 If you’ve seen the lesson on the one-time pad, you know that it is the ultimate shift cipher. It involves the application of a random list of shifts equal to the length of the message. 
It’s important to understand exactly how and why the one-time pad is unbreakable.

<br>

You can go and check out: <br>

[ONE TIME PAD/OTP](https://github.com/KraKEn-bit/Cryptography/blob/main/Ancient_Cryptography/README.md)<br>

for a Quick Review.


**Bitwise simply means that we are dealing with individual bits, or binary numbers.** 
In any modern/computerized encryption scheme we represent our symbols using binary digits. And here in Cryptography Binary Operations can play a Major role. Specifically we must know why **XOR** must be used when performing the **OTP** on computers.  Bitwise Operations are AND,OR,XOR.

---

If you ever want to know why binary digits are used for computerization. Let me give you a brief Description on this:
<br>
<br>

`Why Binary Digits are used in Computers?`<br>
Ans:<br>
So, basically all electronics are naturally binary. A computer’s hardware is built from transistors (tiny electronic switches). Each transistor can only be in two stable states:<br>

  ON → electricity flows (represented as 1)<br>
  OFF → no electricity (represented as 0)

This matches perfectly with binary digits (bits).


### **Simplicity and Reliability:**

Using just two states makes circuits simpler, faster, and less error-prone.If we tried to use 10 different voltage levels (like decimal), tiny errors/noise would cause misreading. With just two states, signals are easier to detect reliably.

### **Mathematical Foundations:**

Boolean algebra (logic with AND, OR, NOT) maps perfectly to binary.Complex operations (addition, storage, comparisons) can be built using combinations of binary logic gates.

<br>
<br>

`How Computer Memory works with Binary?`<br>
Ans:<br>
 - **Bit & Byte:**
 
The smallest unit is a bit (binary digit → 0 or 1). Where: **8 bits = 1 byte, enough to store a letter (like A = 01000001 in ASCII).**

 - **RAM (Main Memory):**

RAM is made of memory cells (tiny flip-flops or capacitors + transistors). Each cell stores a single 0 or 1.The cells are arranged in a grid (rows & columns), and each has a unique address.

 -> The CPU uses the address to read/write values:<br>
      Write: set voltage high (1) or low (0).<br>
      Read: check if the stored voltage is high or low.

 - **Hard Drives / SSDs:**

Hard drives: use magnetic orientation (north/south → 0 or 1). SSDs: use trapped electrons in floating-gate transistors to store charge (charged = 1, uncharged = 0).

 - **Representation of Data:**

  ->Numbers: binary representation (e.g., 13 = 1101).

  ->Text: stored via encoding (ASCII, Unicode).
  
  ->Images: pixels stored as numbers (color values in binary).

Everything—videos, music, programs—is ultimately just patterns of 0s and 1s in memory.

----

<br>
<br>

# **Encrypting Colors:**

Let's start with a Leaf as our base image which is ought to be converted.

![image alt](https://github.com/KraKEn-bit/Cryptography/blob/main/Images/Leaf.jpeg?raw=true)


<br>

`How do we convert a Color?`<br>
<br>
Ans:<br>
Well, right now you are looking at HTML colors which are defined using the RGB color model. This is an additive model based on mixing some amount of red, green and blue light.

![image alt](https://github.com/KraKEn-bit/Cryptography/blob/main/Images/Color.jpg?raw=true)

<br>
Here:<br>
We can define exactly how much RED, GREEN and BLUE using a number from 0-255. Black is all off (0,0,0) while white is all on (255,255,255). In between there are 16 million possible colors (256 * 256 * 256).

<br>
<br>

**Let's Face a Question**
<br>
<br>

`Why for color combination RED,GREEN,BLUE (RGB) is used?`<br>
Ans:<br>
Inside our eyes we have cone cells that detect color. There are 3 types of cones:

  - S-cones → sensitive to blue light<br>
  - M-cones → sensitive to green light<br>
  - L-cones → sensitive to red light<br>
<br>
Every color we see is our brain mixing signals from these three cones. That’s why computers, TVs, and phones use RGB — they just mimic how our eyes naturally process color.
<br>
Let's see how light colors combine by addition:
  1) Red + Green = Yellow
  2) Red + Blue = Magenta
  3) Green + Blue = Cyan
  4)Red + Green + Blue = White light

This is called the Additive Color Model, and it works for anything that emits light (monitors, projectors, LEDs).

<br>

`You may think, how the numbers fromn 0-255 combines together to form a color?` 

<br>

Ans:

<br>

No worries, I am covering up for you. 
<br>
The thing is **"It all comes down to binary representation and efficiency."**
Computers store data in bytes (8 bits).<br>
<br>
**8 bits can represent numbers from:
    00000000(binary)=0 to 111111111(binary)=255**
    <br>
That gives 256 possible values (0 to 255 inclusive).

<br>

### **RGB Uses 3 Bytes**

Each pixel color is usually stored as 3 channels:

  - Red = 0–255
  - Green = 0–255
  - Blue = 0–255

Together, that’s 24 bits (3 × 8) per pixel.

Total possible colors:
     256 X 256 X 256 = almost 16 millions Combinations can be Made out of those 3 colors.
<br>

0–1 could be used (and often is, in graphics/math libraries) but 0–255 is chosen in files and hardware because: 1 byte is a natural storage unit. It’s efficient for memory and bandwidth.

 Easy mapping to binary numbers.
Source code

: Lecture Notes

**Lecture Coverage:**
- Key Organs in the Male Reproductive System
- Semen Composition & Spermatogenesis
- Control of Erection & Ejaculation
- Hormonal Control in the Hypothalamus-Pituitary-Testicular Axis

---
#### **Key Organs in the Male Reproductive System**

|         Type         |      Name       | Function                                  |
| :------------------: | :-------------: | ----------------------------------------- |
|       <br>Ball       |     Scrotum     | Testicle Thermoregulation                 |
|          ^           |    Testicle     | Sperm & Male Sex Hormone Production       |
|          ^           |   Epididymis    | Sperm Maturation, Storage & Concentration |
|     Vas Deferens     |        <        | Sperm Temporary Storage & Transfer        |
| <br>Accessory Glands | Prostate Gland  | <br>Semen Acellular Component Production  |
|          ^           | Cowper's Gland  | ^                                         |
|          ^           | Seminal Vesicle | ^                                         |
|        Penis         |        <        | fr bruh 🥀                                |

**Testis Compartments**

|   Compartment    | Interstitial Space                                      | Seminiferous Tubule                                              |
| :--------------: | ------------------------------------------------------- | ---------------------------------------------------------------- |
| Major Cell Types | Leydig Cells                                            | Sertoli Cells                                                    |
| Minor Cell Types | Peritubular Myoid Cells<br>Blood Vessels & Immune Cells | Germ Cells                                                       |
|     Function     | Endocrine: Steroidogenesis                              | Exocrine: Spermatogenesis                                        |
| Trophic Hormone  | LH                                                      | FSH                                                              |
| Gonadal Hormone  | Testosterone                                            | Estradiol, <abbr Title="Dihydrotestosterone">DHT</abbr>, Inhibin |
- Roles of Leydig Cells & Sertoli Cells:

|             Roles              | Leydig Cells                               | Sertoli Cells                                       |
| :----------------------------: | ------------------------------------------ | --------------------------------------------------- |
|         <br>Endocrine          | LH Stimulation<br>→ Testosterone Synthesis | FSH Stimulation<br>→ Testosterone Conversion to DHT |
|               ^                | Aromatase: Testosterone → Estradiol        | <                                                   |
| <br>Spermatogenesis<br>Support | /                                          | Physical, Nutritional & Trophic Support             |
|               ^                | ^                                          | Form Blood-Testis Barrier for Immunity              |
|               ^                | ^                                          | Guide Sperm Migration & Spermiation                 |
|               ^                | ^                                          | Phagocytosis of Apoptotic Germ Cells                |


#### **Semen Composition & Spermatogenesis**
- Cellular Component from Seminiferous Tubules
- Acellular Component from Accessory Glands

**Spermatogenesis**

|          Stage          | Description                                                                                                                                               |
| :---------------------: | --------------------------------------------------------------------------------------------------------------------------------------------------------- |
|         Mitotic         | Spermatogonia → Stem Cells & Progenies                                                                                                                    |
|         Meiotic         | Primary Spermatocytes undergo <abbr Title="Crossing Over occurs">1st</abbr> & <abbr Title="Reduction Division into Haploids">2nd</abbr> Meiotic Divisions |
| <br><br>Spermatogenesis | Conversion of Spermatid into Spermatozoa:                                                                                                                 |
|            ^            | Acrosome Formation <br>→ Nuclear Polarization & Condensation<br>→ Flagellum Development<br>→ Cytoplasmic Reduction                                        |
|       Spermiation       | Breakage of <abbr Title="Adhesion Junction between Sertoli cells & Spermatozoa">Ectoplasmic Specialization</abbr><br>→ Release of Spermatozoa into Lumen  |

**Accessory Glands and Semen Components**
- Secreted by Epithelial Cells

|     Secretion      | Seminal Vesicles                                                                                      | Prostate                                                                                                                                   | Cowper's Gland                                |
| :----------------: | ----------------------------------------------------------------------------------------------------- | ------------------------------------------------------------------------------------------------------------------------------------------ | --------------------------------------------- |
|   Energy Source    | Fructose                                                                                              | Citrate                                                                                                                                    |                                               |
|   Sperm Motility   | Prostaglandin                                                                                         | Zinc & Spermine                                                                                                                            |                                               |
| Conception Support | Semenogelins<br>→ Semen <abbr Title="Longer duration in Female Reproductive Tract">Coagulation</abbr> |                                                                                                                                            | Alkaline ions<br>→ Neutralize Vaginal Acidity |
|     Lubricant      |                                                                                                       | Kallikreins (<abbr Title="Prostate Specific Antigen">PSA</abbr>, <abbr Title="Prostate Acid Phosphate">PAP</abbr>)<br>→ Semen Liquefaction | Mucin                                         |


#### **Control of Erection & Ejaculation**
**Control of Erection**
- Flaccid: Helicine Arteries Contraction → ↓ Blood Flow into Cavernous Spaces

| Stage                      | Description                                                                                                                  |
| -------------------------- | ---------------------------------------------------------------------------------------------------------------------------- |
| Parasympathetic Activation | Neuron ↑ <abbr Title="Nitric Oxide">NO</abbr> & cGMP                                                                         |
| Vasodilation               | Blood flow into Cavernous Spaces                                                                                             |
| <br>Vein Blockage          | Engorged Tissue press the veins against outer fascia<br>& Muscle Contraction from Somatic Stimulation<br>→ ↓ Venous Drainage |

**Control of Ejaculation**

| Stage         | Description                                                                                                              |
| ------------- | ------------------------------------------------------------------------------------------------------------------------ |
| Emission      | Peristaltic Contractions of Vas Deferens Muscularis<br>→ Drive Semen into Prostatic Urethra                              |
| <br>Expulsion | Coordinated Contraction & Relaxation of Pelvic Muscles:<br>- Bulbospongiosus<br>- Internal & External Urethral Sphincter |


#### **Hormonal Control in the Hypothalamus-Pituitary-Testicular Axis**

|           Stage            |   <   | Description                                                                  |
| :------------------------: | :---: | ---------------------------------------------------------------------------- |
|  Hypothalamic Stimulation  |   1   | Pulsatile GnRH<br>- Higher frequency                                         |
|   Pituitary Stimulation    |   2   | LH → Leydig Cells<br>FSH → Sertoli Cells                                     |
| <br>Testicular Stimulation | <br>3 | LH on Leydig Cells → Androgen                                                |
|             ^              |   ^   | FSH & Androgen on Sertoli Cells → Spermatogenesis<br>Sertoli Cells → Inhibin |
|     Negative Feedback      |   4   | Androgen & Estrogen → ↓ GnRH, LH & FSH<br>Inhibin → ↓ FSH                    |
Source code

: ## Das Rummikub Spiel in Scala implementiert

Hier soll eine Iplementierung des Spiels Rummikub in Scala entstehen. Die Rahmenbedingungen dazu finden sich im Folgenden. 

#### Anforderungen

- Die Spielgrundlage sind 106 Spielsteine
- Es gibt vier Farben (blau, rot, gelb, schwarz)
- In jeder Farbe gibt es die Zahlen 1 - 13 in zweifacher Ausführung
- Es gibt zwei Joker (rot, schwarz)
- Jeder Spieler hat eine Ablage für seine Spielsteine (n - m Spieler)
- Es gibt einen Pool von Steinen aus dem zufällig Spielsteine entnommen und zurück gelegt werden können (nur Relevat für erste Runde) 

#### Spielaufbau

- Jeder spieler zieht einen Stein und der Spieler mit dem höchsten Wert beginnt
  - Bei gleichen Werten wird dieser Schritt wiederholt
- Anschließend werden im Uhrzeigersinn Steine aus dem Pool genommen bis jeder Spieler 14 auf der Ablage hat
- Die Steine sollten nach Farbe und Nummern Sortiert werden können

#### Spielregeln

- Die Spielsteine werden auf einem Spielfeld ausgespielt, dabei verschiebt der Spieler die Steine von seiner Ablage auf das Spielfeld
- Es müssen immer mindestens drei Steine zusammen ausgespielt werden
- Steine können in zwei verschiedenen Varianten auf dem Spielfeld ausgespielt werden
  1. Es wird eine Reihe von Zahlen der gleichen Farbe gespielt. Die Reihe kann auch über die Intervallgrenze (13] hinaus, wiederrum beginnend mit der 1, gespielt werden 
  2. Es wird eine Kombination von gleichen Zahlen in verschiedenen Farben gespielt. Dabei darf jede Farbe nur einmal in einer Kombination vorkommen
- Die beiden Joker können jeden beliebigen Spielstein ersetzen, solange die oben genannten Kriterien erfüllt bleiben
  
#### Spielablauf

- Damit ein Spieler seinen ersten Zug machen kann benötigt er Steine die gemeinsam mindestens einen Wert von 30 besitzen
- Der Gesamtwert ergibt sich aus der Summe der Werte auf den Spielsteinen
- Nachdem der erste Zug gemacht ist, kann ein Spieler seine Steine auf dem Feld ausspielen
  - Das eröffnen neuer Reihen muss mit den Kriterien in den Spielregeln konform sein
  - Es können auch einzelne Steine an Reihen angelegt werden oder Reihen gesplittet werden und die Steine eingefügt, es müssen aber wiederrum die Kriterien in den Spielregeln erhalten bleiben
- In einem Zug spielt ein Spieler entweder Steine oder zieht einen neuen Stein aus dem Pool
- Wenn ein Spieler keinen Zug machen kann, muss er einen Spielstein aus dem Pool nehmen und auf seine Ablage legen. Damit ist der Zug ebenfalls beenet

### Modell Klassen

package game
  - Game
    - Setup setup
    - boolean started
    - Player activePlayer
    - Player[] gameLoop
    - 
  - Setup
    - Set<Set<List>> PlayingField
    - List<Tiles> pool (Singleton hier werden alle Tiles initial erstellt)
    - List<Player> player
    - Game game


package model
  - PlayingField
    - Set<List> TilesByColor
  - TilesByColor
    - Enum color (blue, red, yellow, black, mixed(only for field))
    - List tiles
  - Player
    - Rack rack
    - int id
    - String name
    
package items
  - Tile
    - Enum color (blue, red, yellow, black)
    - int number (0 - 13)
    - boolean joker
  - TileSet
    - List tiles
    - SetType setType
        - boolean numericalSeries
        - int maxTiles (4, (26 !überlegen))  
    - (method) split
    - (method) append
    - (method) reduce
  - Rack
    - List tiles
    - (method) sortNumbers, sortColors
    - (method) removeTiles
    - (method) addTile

+++

• TASK DESCRIPTION
Take the lines above from the first through the one containing "You can go and check out: <br>" and reproduce them exactly; include nothing else.

• ANSWER
 If you’ve seen the lesson on the one-time pad, you know that it is the ultimate shift cipher. It involves the application of a random list of shifts equal to the length of the message. 
It’s important to understand exactly how and why the one-time pad is unbreakable.

<br>

You can go and check out: <br>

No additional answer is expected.